Hell bent on revenge, Arlen meets a muscle bound cannibal named Miami Man, Jason Momoa. Who coerces her into saving his daughter from a powerful cult like leader known as The Dream, who is Keanu Reeves. Uh, they call it a cutthroat nightmare. Even more upsetting, there may be worse monsters than flesh eaters populating this dystopian world.

It sure makes it sound like a horror movie. It does! By God, watching it. Watching it, I was like… That, like… 

Craig: Shit. That, now, okay, so now… I don’t rem… I still don’t remember it, but I can see why that sounds great! It sounds like a fantastic movie.

Todd: I want to see that movie. Oh my god! I still want to see that movie.

Ha ha ha ha ha ha ha ha! Well, 

Craig: it makes it That sounds really great, but like, you literally just covered the entire plot. So that we don’t have to. In 30 seconds. No, but you, but you covered it in 30 seconds, because that’s how long it takes to explain the plot, because so little happens. Like, this is a long movie, 

Todd: it’s…

Oh god, it’s about two hours long. Yeah. Ugh, and it feels like four. And it 

Craig: is slow, like, slow paced. Ugh. Not a whole lot happens, and there’s hardly… 

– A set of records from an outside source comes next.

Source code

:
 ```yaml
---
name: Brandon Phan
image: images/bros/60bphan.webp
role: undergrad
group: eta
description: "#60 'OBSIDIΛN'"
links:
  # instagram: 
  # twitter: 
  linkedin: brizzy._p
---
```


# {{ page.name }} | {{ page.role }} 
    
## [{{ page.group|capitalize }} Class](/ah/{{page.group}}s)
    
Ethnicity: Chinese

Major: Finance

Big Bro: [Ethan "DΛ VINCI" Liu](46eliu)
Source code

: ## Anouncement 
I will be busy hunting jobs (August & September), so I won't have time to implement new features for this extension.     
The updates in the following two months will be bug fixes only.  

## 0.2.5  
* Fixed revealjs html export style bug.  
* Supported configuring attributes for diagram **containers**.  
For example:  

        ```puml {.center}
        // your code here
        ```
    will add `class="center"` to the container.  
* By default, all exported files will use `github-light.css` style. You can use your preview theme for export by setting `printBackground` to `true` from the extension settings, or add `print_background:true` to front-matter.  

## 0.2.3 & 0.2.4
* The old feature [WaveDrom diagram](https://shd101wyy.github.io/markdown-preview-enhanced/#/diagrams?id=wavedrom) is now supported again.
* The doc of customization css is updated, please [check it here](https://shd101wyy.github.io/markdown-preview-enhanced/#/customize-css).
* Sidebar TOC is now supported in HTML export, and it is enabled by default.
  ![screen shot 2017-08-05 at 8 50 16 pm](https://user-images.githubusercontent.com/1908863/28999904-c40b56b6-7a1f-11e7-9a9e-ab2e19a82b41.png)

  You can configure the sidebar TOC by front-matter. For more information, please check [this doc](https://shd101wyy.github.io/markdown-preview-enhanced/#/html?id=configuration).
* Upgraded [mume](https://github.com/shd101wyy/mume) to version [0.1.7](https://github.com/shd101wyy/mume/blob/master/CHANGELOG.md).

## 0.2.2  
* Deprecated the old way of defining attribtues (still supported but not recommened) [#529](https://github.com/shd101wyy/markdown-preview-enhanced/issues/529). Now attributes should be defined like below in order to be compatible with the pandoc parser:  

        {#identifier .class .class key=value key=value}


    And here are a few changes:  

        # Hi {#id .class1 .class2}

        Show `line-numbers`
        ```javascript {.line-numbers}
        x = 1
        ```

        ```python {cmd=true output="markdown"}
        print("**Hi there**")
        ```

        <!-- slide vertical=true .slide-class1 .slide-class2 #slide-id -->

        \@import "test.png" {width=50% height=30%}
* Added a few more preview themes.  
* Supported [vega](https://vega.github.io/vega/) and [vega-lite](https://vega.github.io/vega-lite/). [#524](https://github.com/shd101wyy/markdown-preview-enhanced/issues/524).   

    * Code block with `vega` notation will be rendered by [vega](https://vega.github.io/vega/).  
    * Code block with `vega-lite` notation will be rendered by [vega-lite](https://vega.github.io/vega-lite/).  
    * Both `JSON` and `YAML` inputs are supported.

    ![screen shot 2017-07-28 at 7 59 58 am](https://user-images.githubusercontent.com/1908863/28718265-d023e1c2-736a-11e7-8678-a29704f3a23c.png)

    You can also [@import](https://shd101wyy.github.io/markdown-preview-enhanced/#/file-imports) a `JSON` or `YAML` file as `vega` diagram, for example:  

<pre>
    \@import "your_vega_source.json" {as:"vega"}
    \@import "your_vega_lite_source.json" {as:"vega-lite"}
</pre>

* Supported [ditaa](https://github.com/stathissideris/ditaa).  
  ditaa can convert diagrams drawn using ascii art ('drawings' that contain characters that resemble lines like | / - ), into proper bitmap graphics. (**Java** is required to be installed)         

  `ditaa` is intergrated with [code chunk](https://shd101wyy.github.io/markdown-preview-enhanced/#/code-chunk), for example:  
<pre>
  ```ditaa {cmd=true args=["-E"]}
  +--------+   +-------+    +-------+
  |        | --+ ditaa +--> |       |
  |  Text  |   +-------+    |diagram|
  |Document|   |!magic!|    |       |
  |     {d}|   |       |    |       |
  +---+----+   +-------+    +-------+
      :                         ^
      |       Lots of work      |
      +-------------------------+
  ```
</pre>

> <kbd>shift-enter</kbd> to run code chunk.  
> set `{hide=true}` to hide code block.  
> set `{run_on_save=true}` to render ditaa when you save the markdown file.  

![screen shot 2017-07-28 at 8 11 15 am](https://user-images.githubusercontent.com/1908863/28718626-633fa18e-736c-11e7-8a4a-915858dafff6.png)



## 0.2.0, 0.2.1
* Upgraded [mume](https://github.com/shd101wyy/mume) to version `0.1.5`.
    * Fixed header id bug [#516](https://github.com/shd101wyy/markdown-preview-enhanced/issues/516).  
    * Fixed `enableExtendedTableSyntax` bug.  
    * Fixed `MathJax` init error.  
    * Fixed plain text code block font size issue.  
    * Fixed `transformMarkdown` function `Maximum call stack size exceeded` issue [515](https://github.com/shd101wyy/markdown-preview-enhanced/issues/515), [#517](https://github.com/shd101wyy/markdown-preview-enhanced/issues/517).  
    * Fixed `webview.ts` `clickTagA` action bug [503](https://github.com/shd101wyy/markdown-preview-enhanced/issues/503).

Todd: There’s hardly any dialogue, there’s hardly any action, there’s hardly anything beyond a bunch of people staring either at each other or off into space for long periods of time.

Yeah, literally, 

Craig: literally staring off into space. 

Todd: That actually happens at one point, yeah. Oh my god. Yeah, 

Craig: it’s a lot of walking into town. And out of town, and into town, and out of town. Getting captured and taken out of town, and then getting rescued and brought back into town. Like, watching it, like, I just was kind of blown away by some things.

I don’t even remember how it started. Okay, so the main girl… Arlen, played by Suki Waterhouse, who, I hear that name all over the place, but I have not really seen her in anything else, I don’t think. I thought she was fine in this, she’s pretty. Her performance didn’t blow me away, but, whatever, she was fine.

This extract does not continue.